『役割配給制』
朝。
古びたアパートの郵便受けから、いつもの「ガサッ」という音が響く。
悠真は眠たげな目をこすりながらポストを開け、一枚の紙を取り出した。
そこにはシンプルに一言だけ書かれている。
> 「役割:息子」
深く考えず、その紙をポケットに入れる。
この世界では、毎朝ポストに届く紙が、その日一日の「役」を決めるのだ。
昨日は「友人」。
一昨日は「部下」。
人は与えられた役を演じ、その日を終える。
悠真もそうして生きてきた。
ある日は会社員としてオフィスに通い、
ある日は家族に囲まれて食卓につき、
またある日は見知らぬ誰かの弟として肩を並べる。
役は日ごとに変わるのに、誰もその矛盾を口にしない。
それが「当たり前」の世界だからだ。
けれど悠真は、ときどき奇妙な既視感に襲われた。
笑い声に胸が締めつけられる。
夕暮れの公園を歩くと、懐かしさに足が止まる。
夢の断片のような光景が、現実に差し込んでくるのだ。
ある朝、ポストに届いた紙にはこう書かれていた。
> 「役割:恋人」
駅前で待つと、彼女はいた。
「悠真!」と名前を呼んで駆け寄ってくる女性。
美咲。
その笑顔を見た瞬間、悠真の胸が大きく跳ねた。
手を握られると、言葉では説明できない温かさが広がっていく。
彼女と並んで歩き、映画を観て、他愛もない会話をする。
「役割」として与えられた時間のはずなのに、どうしようもなく心に沁みる。
――知っている。この温もりを。
けれど、どこで? いつ?
翌日は別の役を与えられた。
「上司」として部下を叱り、
「客」として店で料理を食べ、
「弟」として兄に甘えた。
けれど、どんな役を演じても、美咲の姿だけは鮮明に残り続けた。
ある朝、ポストに届いた封筒は、これまでとは違っていた。
厚い紙に力強い文字が記されている。
> 「役割:あなた自身」
悠真は立ちすくんだ。
「自分自身」とは何だ?
今まで演じてきたものは、全部他人だったのか?
町を歩いても、誰も彼に声をかけない。
世界が自分を見失ったように静まり返っている。
その瞬間、記憶が奔流のように押し寄せた。
割れるガラス。
車のクラクション。
叫ぶ声。
崩れる意識。
――病院。白い天井。
そして泣きじゃくる美咲の声。
「悠真……戻ってきて……!」
すべてが繋がった。
役割の世界は、意識の奥で失われた記憶を取り戻すための迷路だったのだ。
まぶしい光の中で、悠真はゆっくりと瞼を開けた。
病室の天井。
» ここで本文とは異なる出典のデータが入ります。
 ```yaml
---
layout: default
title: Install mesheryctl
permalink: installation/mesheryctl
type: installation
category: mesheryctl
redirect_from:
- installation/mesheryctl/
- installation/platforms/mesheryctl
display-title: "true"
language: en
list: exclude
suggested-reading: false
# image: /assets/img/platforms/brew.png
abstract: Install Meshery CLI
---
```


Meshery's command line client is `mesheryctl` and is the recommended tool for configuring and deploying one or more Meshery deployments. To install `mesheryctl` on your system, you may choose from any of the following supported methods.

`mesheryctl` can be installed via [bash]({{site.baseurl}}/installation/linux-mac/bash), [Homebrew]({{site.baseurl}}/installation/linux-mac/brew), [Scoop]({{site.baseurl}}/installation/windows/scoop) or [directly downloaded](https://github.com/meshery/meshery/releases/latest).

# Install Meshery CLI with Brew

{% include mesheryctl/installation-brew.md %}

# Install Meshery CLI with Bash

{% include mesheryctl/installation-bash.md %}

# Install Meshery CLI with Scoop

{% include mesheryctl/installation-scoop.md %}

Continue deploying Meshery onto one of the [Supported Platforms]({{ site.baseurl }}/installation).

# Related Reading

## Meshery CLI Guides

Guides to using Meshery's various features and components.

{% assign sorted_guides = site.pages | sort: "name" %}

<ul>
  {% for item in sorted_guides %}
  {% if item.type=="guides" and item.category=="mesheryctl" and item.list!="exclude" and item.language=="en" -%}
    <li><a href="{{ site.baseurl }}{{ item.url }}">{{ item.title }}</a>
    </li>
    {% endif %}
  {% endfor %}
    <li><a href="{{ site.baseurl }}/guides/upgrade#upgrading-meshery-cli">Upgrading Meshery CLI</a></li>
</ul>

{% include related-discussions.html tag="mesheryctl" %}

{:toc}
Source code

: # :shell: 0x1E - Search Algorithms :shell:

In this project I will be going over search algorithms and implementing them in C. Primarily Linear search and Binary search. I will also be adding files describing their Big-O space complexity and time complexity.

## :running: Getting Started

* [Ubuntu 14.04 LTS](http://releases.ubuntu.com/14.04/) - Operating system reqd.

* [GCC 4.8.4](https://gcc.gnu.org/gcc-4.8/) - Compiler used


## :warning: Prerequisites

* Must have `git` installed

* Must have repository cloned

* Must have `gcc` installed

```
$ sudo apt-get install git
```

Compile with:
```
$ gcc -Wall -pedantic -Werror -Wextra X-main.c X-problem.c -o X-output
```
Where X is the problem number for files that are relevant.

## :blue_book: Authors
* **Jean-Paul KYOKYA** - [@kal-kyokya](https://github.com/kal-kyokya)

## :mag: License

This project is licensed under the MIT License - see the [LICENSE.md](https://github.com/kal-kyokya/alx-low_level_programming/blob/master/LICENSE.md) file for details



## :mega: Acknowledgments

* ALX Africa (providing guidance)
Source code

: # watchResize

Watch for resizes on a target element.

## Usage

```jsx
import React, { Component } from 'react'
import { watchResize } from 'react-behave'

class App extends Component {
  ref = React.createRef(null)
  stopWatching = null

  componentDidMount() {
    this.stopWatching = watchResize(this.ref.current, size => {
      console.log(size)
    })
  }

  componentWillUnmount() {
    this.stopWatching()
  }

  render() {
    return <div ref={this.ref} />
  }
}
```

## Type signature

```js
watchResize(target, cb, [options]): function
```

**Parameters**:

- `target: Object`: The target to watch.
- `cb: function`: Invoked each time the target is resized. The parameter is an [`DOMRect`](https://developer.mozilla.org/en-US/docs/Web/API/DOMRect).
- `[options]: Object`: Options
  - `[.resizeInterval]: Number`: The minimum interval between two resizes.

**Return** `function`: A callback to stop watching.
規則的な機械音。点滴の重み。
隣には、美咲が座っていた。
目を真っ赤にして、それでも笑おうとする顔。
「……悠真……! 本当に……!」
言葉にならない声に応えながら、悠真はかすれた声で呟いた。
「……ただいま、美咲」
握られた手の温かさが、現実を確かに引き戻してくれた。
窓の外には夕陽が差し込み、長い夢を終えた二人を包んでいた。